One significant feature of the general growth of the history of sport as an academic subject in the early twenty-first century has been the increase in the number of published monographs and edited collections on Irish sport. These include important monographs by Cronin (Citation1999), Garnham (Citation2004), Hunt (Citation2007, Citation2017), Darby (Citation2009), McCarthy (Citation2010), O’Callaghan (Citation2011), Moore (Citation2012, Citation2015), McElligott (Citation2013), Kelly (2014), Redmond (Citation2014), Rouse (Citation2015), Curran (Citation2015, Citation2017), Toms (Citation2015) and Crosson (Citation2019). Edited collections of note include that by Bairner (Citation2005) and work on the Gaelic Athletic Association (McAnallen, Hassan, and Hegarty, Citation2009), (Cronin, Rouse, and Murphy Citation2009) and (ÓTuathaigh Citation2015), while two jointly-written studies of the GAA have also added greatly to our understanding of this association’s contribution to society and culture (Cronin, Duncan, and Rouse Citation2009; Cronin, Duncan, and Rouse Citation2011). Other studies of note include Cronin and Higgins’s study of the physical landscape of Irish sport (Citation2011), McElligott and Hassan’s Citation2016 jointly-edited collection of essays of sport in Ireland and Curran and Toms’ co-edited work on soccer in Ireland (Citation2018). Although most of these publications have addressed sport’s relationship with education in some way, if often only incidentally, only Dónal McAnallen’s monograph on Gaelic games in third level education has focused on it in depth. It represents, therefore, the stand-out publication on sport’s relationship with education in Ireland published to date (McAnallen, Citation2012). A few articles have also looked at sport and education, particularly those by Sleap (Citation1978), O’Donoghue (Citation1985, Citation1986), Bourke (Citation2002, Citation2003), Murphy and O’Leary (Citation2012) and Curran (Citation2020) but, as yet, there has been no published collection in which contributors have systematically explored specific aspects of the relationship in the Irish context.

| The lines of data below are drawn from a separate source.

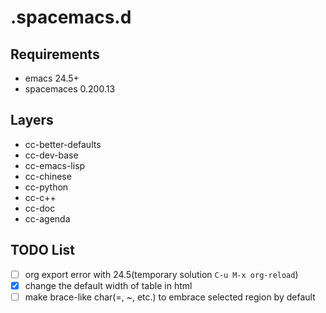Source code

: # .spacemacs.d #

## Requirements ##
- emacs 24.5+
- spacemaces 0.200.13

## Layers ##
- cc-better-defaults
- cc-dev-base
- cc-emacs-lisp
- cc-chinese
- cc-python
- cc-c++
- cc-doc
- cc-agenda

## TODO List ##

- [ ] org export error with 24.5(temporary solution `C-u M-x org-reload`)
- [X] change the default width of table in html
- [ ] make brace-like char(=, ~, etc.) to embrace selected region by default
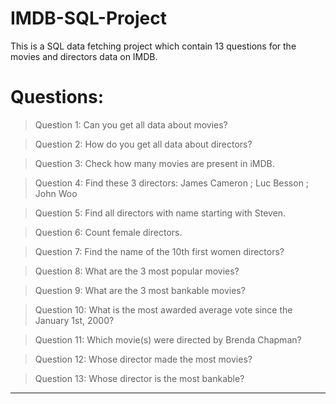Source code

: # IMDB-SQL-Project

This is a SQL data fetching project which contain 13 questions for the movies and directors data on IMDB.
# **Questions:**

>Question 1: Can you get all data about movies?

>Question 2: How do you get all data about directors?

>Question 3: Check how many movies are present in iMDB.

>Question 4: Find these 3 directors: James Cameron ; Luc Besson ; John Woo

>Question 5: Find all directors with name starting with Steven.

>Question 6: Count female directors.

>Question 7: Find the name of the 10th first women directors?

>Question 8: What are the 3 most popular movies?

>Question 9: What are the 3 most bankable movies?

>Question 10: What is the most awarded average vote since the January 1st, 2000?

>Question 11: Which movie(s) were directed by Brenda Chapman?

>Question 12: Whose director made the most movies?

>Question 13: Whose director is the most bankable?


---

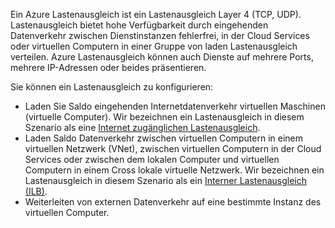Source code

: Ein Azure Lastenausgleich ist ein Lastenausgleich Layer 4 (TCP, UDP). Lastenausgleich bietet hohe Verfügbarkeit durch eingehenden Datenverkehr zwischen Dienstinstanzen fehlerfrei, in der Cloud Services oder virtuellen Computern in einer Gruppe von laden Lastenausgleich verteilen. Azure Lastenausgleich können auch Dienste auf mehrere Ports, mehrere IP-Adressen oder beides präsentieren.

Sie können ein Lastenausgleich zu konfigurieren:

* Laden Sie Saldo eingehenden Internetdatenverkehr virtuellen Maschinen (virtuelle Computer). Wir bezeichnen ein Lastenausgleich in diesem Szenario als eine [Internet zugänglichen Lastenausgleich](../articles/load-balancer/load-balancer-internet-overview.md).
* Laden Saldo Datenverkehr zwischen virtuellen Computern in einem virtuellen Netzwerk (VNet), zwischen virtuellen Computern in der Cloud Services oder zwischen dem lokalen Computer und virtuellen Computern in einem Cross lokale virtuelle Netzwerk. Wir bezeichnen ein Lastenausgleich in diesem Szenario als ein [Interner Lastenausgleich (ILB)](../articles/load-balancer/load-balancer-internal-overview.md).
* Weiterleiten von externen Datenverkehr auf eine bestimmte Instanz des virtuellen Computer.

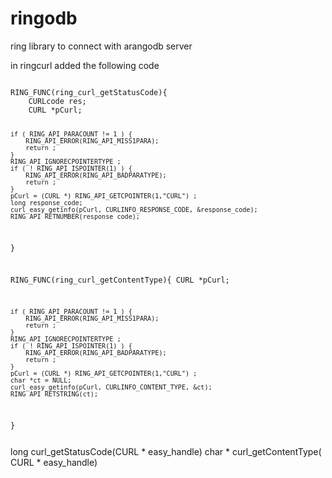 # ringodb

ring library to connect with arangodb server


in ringcurl added the following code

<code>
RING_FUNC(ring_curl_getStatusCode){
	CURLcode res;
	CURL *pCurl;

	if ( RING_API_PARACOUNT != 1 ) {
		RING_API_ERROR(RING_API_MISS1PARA);
		return ;
	}
	RING_API_IGNORECPOINTERTYPE ;
	if ( ! RING_API_ISPOINTER(1) ) {
		RING_API_ERROR(RING_API_BADPARATYPE);
		return ;
	}
	pCurl = (CURL *) RING_API_GETCPOINTER(1,"CURL") ;
	long response_code;
	curl_easy_getinfo(pCurl, CURLINFO_RESPONSE_CODE, &response_code);
	RING_API_RETNUMBER(response_code);

}

RING_FUNC(ring_curl_getContentType){
	CURL *pCurl;

	if ( RING_API_PARACOUNT != 1 ) {
		RING_API_ERROR(RING_API_MISS1PARA);
		return ;
	}
	RING_API_IGNORECPOINTERTYPE ;
	if ( ! RING_API_ISPOINTER(1) ) {
		RING_API_ERROR(RING_API_BADPARATYPE);
		return ;
	}
	pCurl = (CURL *) RING_API_GETCPOINTER(1,"CURL") ;
	char *ct = NULL;
	curl_easy_getinfo(pCurl, CURLINFO_CONTENT_TYPE, &ct);
	RING_API_RETSTRING(ct);

}

</code>

<register>
long curl_getStatusCode(CURL * easy_handle)
char * curl_getContentType( CURL * easy_handle)
</register>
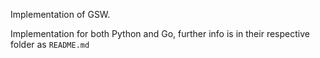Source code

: Implementation of GSW.

Implementation for both Python and Go, further info is in their respective folder as `README.md`
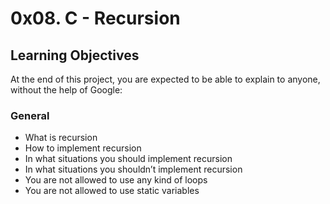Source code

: # 0x08. C - Recursion

## Learning Objectives
At the end of this project, you are expected to be able to explain to anyone, without the help of Google:

### General

* What is recursion
* How to implement recursion
* In what situations you should implement recursion
* In what situations you shouldn’t implement recursion
* You are not allowed to use any kind of loops
* You are not allowed to use static variables

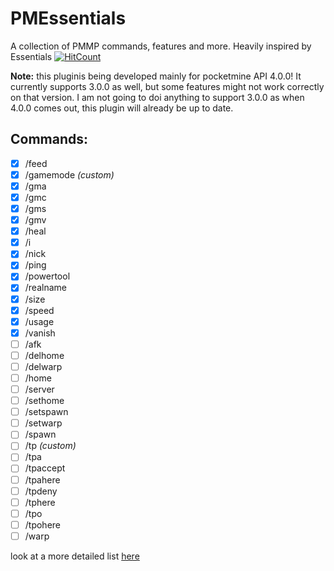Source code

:# PMEssentials
A collection of PMMP commands, features and more. Heavily inspired by Essentials
[![HitCount](http://hits.dwyl.io/pmessentials/PMEssentials.svg)](http://hits.dwyl.io/pmessentials/PMEssentials)


**Note:** this pluginis being developed mainly for pocketmine API 4.0.0! It currently supports 3.0.0 as well, but some features might not work correctly on that version. I am not going to doi anything to support 3.0.0 as when 4.0.0 comes out, this plugin will already be up to date.

## Commands:
- [x] /feed  
- [x] /gamemode *(custom)*
- [x] /gma
- [x] /gmc
- [x] /gms
- [x] /gmv
- [x] /heal
- [x] /i
- [x] /nick
- [x] /ping
- [x] /powertool
- [x] /realname
- [x] /size
- [x] /speed
- [x] /usage
- [x] /vanish
- [ ] /afk
- [ ] /delhome
- [ ] /delwarp
- [ ] /home
- [ ] /server
- [ ] /sethome
- [ ] /setspawn
- [ ] /setwarp
- [ ] /spawn
- [ ] /tp *(custom)*
- [ ] /tpa
- [ ] /tpaccept
- [ ] /tpahere
- [ ] /tpdeny
- [ ] /tphere
- [ ] /tpo
- [ ] /tpohere
- [ ] /warp

look at a more detailed list [here](https://github.com/pmessentials/PMEssentials/wiki/Commands)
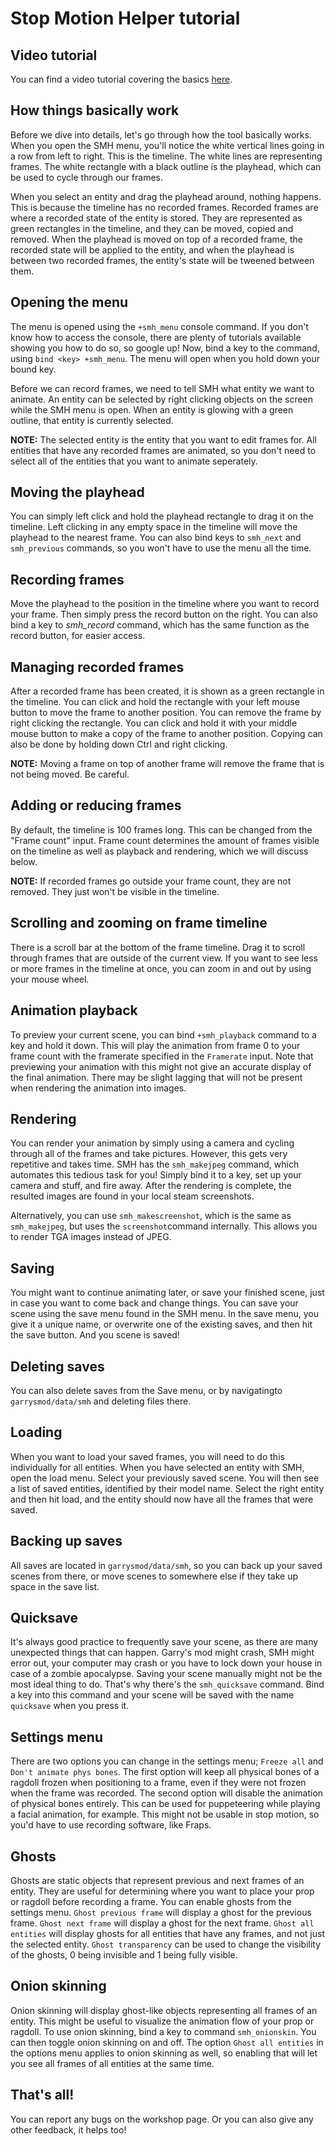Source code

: Stop Motion Helper tutorial
===========================

## Video tutorial

You can find a video tutorial covering the basics [here](http://www.youtube.com/embed/bei2e-uDfuE).

## How things basically work

Before we dive into details, let's go through how the tool basically works. When you open the SMH menu, you'll notice
the white vertical lines going in a row from left to right. This is the timeline. The white lines are representing frames.
The white rectangle with a black outline is the playhead, which can be used to cycle through our frames.

When you select an entity and drag the playhead around, nothing happens. This is because the timeline has no
recorded frames. Recorded frames are where a recorded state of the entity is stored. They are represented as
green rectangles in the timeline, and they can be moved, copied and removed. When the playhead is moved on
top of a recorded frame, the recorded state will be applied to the entity, and when the playhead is between two
recorded frames, the entity's state will be tweened between them.

## Opening the menu

The menu is opened using the `+smh_menu` console command. If you don't know how to access the console,
there are plenty of tutorials available showing you how to do so, so google up! Now, bind a key to the command, using
`bind <key> +smh_menu`. The menu will open when you hold down your bound key.

Before we can record frames, we need to tell SMH what entity we want to animate. An entity can be selected by right clicking
objects on the screen while the SMH menu is open. When an entity is glowing with a green outline, that entity is currently selected.

**NOTE:** The selected entity is the entity that you want to edit frames for. All entities that have any recorded frames are animated, so you don't need to select all of the entities that you want to animate seperately.

## Moving the playhead

You can simply left click and hold the playhead rectangle to drag it on the timeline. Left clicking in any empty space in the timeline will move the playhead to the nearest frame. 
You can also bind keys to `smh_next` and `smh_previous` commands, so you won't have to use the menu all the time.

## Recording frames

Move the playhead to the position in the timeline where you want to record your frame. Then simply press the record button on the right.
You can also bind a key to <i>smh_record</i> command, which has the same function as the record button, for easier access.

## Managing recorded frames

After a recorded frame has been created, it is shown as a green rectangle in the timeline. You can click and hold the rectangle with your left
mouse button to move the frame to another position. You can remove the frame by right clicking the rectangle. You can click and hold it with
your middle mouse button to make a copy of the frame to another position. Copying can also be done by holding down Ctrl and right clicking.

**NOTE:** Moving a frame on top of another frame will remove the frame that is not being moved. Be careful.

## Adding or reducing frames

By default, the timeline is 100 frames long. This can be changed from the "Frame count" input. Frame count determines the amount of frames
visible on the timeline as well as playback and rendering, which we will discuss below.

**NOTE:** If recorded frames go outside your frame count, they are not removed. They just won't be visible in the timeline.

## Scrolling and zooming on frame timeline

There is a scroll bar at the bottom of the frame timeline. Drag it to scroll through frames that are outside of the current view.
If you want to see less or more frames in the timeline at once, you can zoom in and out by using your mouse wheel.

## Animation playback

To preview your current scene, you can bind `+smh_playback` command to a key and hold it down. This will play the animation from frame 0 to your frame count with the framerate specified in the `Framerate` input. Note that previewing your animation with this
might not give an accurate display of the final animation. There may be slight lagging that will not be present when rendering the animation into images.

## Rendering

You can render your animation by simply using a camera and cycling through all of the frames and take pictures. However, this gets very
repetitive and takes time. SMH has the `smh_makejpeg` command, which automates this tedious task for you! Simply bind it to a key,
set up your camera and stuff, and fire away. After the rendering is complete, the resulted images are found in your local steam screenshots.

Alternatively, you can use `smh_makescreenshot`, which is the same as `smh_makejpeg`, but uses the `screenshot`command internally.
This allows you to render TGA images instead of JPEG.

## Saving

You might want to continue animating later, or save your finished scene, just in case you want to come back and change things. You can
save your scene using the save menu found in the SMH menu. In the save menu, you give it a unique name, or overwrite one of the existing
saves, and then hit the save button. And you scene is saved!

## Deleting saves

You can also delete saves from the Save menu, or by navigatingto `garrysmod/data/smh` and deleting files there.

## Loading

When you want to load your saved frames, you will need to do this individually for all entities. When you have selected an entity with SMH,
open the load menu. Select your previously saved scene. You will then see a list of saved entities, identified by their model name. Select
the right entity and then hit load, and the entity should now have all the frames that were saved.

## Backing up saves

All saves are located in `garrysmod/data/smh`, so you can back up your saved scenes from there, or move scenes to somewhere
else if they take up space in the save list.

## Quicksave

It's always good practice to frequently save your scene, as there are many unexpected things that can happen. Garry's mod might crash,
SMH might error out, your computer may crash or you have to lock down your house in case of a zombie apocalypse. Saving your scene
manually might not be the most ideal thing to do. That's why there's the `smh_quicksave` command. Bind a key into this command and
your scene will be saved with the name `quicksave` when you press it.

## Settings menu

There are two options you can change in the settings menu; `Freeze all` and `Don't animate phys bones`. The first option will keep all
physical bones of a ragdoll frozen when positioning to a frame, even if they were not frozen when the frame was recorded. The second option
will disable the animation of physical bones entirely. This can be used for puppeteering while playing a facial animation, for example. This might
not be usable in stop motion, so you'd have to use recording software, like Fraps.

## Ghosts

Ghosts are static objects that represent previous and next frames of an entity. They are useful for determining where you want to place your prop or
ragdoll before recording a frame. You can enable ghosts from the settings menu. `Ghost previous frame` will display a ghost for the previous
frame. `Ghost next frame` will display a ghost for the next frame. `Ghost all entities` will display ghosts for all entities that have any frames,
and not just the selected entity. `Ghost transparency` can be used to change the visibility of the ghosts, 0 being invisible and 1 being fully visible.

## Onion skinning

Onion skinning will display ghost-like objects representing all frames of an entity. This might be useful to visualize the animation flow of your prop or ragdoll.
To use onion skinning, bind a key to command `smh_onionskin`. You can then toggle onion skinning on and off. The option `Ghost all entities`
in the options menu applies to onion skinning as well, so enabling that will let you see all frames of all entities at the same time.

## That's all!

You can report any bugs on the workshop page. Or you can also give any other feedback, it helps too!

Along with the proliferation of publications in recent years, another notable indication of growing academic interest in sports studies and sports history in Ireland has been a number of conferences bringing academics and researchers from different disciplines together to share perspectives on sport. Conferences focusing on sports history have been especially useful in this respect. Building on the more general themes discussed at the annual conferences organised by Sports History Ireland, the first held in 2005, more specialised one-day events have been hosted at the Public Record Office of Northern Ireland (PRONI) in Belfast, with specially themed events including Sport and the Great War (2015), Irish soccer (2017), Grassroots football (2018), and - of particular relevance here - Sport and Education in Ireland and Britain (2019) taking place. These have been organised with the assistance and encouragement of Stephen Scarth, PRONI Director of Productions, and some have received funding from organisations such as the British Society of Sports History.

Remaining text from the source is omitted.